Owners are counting on strong demand in the third week, as was the case
in April and May. They intend to push rates further up, but this
remains to be seen, as up to now, May has been more active than the
previous months.
Suezmaxes enjoyed a busy week with strong numbers seen in all areas.
The initial spike was created by the tight Med/Black Sea market, due to
uncertainties as vessels were tied up in French ports.
The Med/Black Sea tonnage list for vessels with firm itineraries was
short and as a result, the rates jumped up to W100 level for TD6
voyages.
In W Africa, the ‘force majeure’ active in most of the Nigerian ports
was repealed and as a result, deferred barrels entered the market. with
laycan up to 25th June. In the Baltic and N Sea areas, rates came off by a few points, mainly due to lack of activity cross North Sea.

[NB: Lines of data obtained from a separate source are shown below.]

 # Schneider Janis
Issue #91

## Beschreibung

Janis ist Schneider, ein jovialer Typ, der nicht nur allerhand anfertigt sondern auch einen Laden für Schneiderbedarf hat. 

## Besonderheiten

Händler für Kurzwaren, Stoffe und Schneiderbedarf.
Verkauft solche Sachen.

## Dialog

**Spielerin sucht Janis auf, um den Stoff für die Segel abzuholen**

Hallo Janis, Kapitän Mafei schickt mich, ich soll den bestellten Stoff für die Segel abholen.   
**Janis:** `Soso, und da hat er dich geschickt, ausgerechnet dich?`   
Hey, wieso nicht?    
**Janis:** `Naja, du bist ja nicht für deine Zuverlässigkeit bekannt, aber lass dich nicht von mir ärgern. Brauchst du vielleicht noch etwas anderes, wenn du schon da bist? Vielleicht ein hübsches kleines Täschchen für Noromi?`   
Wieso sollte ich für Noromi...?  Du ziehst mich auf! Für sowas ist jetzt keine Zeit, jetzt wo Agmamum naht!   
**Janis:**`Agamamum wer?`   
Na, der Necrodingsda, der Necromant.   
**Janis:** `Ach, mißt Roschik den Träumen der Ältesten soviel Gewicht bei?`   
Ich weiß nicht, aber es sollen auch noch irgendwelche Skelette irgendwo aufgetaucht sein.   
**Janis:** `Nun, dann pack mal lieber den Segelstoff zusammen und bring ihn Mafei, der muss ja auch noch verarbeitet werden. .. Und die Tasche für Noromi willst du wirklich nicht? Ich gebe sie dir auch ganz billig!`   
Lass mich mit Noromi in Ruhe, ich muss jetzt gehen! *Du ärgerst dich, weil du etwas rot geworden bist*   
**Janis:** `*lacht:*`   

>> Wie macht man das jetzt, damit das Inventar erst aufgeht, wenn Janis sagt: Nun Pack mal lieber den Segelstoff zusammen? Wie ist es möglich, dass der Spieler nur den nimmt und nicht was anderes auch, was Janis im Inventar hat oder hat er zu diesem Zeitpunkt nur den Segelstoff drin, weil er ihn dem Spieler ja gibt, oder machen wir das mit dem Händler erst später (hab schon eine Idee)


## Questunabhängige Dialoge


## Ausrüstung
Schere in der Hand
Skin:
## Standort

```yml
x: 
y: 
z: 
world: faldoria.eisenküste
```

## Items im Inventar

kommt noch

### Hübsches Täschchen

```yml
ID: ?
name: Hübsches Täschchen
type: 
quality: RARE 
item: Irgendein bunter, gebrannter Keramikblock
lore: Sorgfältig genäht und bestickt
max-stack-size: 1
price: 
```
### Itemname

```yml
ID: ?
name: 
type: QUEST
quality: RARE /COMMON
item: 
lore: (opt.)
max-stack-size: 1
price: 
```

In addition, an expected maintenance period at Primorsk added some
downward pressure on rates. “We don’t expect rates to soften
dramatically, but we could see a small downward correction,” Fearnleys
said.
Rates in the Med and Black Sea have finally stabilised at around WS115
level. Black Sea was the most active area, however, at time of writing
(Wednesday), more Med cargoes were materialising, thus adding some
upward pressure on rates. Quite a few ships still have no firm berthing
prospects, partly due to the French strikes and a slow turnaround at
Trieste.
The Trieste situation looks like it could slowly be resolved.
Consequently, we will see more ships being circulated with firm
positions, which could ease the strong momentum if charterers play the
coming day’s right, Fearnleys concluded.
Period charter rates look to be softening judging by some of the fixtures reported on brokers’ lists in the past week or so.
For example, the 1999-built VLCC ‘DS Commander’ was reported fixed to
HOB for 12 months at $35,250 per day, while unknown charterers were said
to have fixed the 2016-built VLCC ‘Landbridge Warrior’ for three years T
$35,000 per day.
Vitol was believed to have fixed the 2010-built LR2 ‘Totonno Bottiglieri’ for 12 months at $24,000 per day.
In the MR segment, HPCL was rumoured to have fixed the 2005-built ‘Jag
Pranav’ for 12 months at 17,000 per day, while Shell was thought to have
taken the 2009-built ‘MR Pegasus’ for 3-6 months at $16,750 per day and
ST Shipping was thought to have fixed the 2003-built MR ‘MTM Mumbai’
for six months at $16,000 per day.
The 2009-built Handysize ‘Atlantic Canyon’ was thought fixed to Signal
Maritime for two years with an option for a further year at $13,500 per
day.
In the S&P sector, having purchased four Handysize vessels, CP
Offen Tankschiffarts was thought to have disposed of the MRs ‘CPO Japan’
(built 2010) and the ‘CPO Korea’ (built 2009) to UK-based Union
Maritime for an en bloc price of $46 mill. This transaction may still be
on subjects.
Also on subjects were believed to be the two 2008-built MRs ‘Batissa’ and ‘Bursa’ to unknown interests for $22 mill each.
The 2011-built VLCC ‘C Elephant’ was said to have been sold to Greek
interests, believed to be involved with Minerva for about $55.6 mill.
Reported to be leaving the fleet were the 1986-built sister parcel
tankers ‘Stolt Aqumarine’ and ‘Stolt Topaz’, both reportedly sold to
Indian breakers for $270 per ldt each.
Deliveries included the fifth of five MRs sold by Scorpio Tankers to
National Chemical Carriers (NCC), a subsidiary of the National Shipping
Company of Saudi Arabia (Bahri).
The vessel was delivered on 26th May, the ownership was transferred to NCC and the tanker was renamed ‘NCC Bader’.
All five vessels were built in 2014 at Hyundai Mipo Dockyard for
Scorpio Tankers and were bought for a total purchase price of $166.5
mill earlier this year.
Elsewhere, Tristar has taken delivery of the first of six MRs from Hyundai Mipo - ‘Silver Manoora’.
They are being built on the back of long term timecharters to Shell.
Newbuildings were scarce with just two VLGCs reported ordered by NYK at Japan Marine United (JMU).
The 84,000 cu m vessels are due for delivery in January, 2019 and are priced at $75 mill, according to brokers’ reports.